> [SUPPLIED DATA]
━━━━━━━━

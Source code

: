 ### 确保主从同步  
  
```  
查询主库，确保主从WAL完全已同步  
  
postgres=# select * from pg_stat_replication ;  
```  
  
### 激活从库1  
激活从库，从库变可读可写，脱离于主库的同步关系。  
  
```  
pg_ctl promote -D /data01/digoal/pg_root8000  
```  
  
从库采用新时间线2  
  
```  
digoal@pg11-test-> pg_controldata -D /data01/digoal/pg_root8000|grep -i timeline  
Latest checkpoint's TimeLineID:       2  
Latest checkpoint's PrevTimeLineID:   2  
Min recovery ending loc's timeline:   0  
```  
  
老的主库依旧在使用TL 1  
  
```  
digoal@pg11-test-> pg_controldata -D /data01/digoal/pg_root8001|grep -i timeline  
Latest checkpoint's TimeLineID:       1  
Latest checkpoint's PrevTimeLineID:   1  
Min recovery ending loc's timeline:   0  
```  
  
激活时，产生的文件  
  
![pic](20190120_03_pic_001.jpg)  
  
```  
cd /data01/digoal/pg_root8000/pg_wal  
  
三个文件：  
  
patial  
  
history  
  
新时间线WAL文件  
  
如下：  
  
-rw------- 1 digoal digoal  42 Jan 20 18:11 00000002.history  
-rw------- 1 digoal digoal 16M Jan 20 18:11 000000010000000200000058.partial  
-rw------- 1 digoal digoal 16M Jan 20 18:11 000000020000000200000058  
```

━━━━━━━━

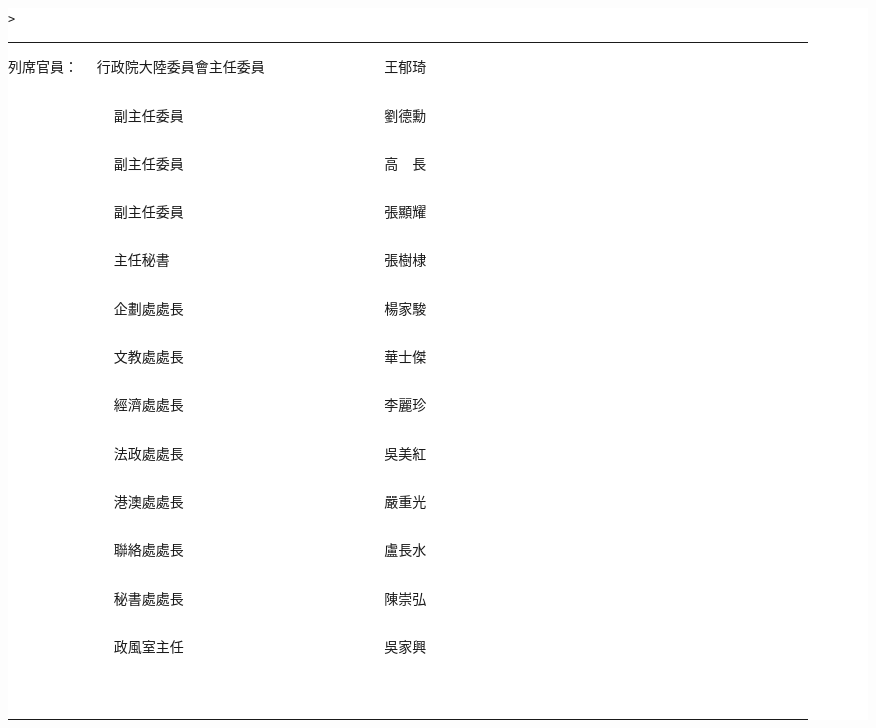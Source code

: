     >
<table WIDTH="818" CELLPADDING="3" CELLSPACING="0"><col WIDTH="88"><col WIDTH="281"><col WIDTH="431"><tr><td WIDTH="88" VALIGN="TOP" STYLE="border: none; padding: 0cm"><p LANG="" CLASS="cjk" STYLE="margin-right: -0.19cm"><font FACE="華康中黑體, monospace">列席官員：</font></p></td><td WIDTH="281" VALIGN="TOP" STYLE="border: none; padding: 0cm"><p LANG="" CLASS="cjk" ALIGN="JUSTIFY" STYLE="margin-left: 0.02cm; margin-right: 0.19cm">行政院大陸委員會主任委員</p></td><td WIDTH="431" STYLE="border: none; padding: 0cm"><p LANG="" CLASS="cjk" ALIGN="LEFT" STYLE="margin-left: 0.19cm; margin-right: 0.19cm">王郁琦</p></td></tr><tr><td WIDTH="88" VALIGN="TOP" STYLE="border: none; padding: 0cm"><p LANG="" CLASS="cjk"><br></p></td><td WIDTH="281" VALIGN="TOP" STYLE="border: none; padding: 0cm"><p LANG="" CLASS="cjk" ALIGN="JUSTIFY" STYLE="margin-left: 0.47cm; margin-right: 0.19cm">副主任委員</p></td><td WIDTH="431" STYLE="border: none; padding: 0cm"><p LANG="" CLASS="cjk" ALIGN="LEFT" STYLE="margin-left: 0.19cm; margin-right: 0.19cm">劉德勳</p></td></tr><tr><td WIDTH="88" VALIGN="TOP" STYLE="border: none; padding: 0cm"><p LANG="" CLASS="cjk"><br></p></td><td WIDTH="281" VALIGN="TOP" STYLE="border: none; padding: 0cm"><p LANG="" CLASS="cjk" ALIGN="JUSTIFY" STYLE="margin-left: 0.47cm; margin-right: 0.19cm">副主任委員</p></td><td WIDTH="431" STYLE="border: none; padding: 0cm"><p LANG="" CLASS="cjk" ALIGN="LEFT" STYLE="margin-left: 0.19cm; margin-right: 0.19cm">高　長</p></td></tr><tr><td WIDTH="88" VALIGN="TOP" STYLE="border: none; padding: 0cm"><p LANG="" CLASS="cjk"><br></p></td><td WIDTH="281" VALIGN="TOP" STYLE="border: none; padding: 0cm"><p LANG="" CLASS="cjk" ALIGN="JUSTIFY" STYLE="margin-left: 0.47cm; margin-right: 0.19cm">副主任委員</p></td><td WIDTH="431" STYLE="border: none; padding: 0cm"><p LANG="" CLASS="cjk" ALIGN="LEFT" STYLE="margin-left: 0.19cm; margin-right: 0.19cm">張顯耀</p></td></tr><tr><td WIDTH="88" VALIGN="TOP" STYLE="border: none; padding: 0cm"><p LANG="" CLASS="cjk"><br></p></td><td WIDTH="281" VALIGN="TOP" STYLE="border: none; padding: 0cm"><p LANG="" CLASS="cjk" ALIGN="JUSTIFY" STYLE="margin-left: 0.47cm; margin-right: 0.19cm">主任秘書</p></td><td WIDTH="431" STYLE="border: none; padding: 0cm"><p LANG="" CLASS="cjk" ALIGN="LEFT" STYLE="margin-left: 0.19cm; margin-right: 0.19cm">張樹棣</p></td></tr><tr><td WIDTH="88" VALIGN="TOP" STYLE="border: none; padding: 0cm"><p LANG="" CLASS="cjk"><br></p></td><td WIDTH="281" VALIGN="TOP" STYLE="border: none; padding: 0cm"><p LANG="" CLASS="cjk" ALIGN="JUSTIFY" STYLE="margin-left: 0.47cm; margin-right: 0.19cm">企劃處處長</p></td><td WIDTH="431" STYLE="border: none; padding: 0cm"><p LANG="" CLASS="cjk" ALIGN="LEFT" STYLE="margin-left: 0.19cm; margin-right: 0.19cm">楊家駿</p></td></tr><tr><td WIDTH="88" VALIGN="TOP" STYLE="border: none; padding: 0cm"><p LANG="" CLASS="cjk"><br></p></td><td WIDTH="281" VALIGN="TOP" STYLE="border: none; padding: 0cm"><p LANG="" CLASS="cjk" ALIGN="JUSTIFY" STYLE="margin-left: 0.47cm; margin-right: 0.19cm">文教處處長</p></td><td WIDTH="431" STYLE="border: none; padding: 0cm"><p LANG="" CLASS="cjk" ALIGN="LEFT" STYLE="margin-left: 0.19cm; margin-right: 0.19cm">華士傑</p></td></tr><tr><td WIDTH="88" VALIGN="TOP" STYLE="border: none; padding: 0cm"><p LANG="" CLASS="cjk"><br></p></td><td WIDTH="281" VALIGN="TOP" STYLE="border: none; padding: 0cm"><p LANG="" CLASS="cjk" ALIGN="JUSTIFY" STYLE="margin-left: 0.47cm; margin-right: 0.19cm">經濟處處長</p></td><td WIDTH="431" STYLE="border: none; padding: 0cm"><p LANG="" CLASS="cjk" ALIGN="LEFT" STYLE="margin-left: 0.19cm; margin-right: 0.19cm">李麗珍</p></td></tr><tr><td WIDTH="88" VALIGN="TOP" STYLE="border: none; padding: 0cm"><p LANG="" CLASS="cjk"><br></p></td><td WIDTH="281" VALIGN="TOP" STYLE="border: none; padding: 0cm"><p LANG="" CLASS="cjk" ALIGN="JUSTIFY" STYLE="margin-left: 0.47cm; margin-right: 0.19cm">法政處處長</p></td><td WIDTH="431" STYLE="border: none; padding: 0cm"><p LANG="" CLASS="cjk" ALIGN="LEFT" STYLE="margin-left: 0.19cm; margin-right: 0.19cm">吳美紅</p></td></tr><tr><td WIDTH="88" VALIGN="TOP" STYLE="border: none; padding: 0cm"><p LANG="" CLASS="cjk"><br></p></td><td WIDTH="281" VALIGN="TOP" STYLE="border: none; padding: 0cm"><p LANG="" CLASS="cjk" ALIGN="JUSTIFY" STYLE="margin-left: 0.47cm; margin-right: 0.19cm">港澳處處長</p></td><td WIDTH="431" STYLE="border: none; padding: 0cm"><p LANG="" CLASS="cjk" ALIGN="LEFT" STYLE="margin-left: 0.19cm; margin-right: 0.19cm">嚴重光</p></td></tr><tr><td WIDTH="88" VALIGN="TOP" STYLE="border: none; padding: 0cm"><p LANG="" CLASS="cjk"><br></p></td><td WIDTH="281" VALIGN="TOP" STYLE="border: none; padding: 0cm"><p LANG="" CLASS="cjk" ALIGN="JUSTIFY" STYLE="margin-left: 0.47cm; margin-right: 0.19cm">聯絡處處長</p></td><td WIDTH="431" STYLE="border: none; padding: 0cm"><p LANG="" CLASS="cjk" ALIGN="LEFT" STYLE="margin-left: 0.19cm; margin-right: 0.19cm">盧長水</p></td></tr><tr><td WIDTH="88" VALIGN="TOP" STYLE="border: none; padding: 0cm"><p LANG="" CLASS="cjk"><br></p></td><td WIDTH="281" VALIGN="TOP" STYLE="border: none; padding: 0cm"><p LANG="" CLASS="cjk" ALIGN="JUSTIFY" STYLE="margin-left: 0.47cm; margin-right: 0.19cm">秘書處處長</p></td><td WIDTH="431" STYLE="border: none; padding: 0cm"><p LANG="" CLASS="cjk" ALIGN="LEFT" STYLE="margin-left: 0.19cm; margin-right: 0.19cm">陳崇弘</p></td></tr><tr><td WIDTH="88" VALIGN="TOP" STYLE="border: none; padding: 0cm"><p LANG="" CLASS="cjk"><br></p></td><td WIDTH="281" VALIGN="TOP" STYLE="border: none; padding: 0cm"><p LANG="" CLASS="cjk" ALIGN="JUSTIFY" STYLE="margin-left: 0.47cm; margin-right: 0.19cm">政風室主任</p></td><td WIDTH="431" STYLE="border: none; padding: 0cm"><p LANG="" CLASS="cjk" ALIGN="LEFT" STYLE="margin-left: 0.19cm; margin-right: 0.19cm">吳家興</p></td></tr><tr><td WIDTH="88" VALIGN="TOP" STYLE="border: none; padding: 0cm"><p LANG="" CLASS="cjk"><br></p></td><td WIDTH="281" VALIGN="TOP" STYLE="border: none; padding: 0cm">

━━━━━━━━

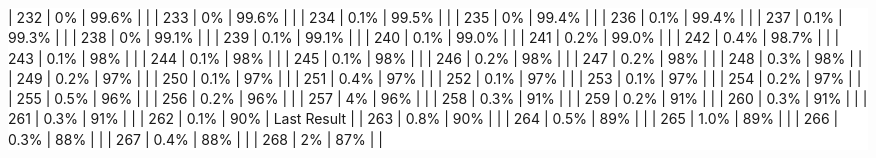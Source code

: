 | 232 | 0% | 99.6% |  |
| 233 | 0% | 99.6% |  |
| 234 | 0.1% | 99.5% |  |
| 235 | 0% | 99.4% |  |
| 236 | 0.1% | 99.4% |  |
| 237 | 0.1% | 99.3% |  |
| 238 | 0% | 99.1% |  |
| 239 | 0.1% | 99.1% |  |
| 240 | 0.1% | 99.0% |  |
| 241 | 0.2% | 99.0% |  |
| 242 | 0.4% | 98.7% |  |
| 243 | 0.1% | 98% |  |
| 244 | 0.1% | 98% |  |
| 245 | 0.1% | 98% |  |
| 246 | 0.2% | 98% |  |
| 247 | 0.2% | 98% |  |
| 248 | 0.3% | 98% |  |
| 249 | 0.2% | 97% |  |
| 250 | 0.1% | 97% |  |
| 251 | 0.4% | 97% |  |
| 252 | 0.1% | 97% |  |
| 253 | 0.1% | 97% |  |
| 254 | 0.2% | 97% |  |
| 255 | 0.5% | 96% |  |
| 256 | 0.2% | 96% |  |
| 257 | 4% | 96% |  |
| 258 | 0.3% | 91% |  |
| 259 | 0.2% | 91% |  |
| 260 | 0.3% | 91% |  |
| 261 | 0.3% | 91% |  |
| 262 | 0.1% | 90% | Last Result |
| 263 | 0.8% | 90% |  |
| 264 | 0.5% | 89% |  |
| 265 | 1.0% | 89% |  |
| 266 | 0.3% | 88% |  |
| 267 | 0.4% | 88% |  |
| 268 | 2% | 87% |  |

━━━━━━━━

This exercise needs every line of the listing that contains the word "PrevTimeLineID".

Latest checkpoint's PrevTimeLineID:   2  
Latest checkpoint's PrevTimeLineID:   1  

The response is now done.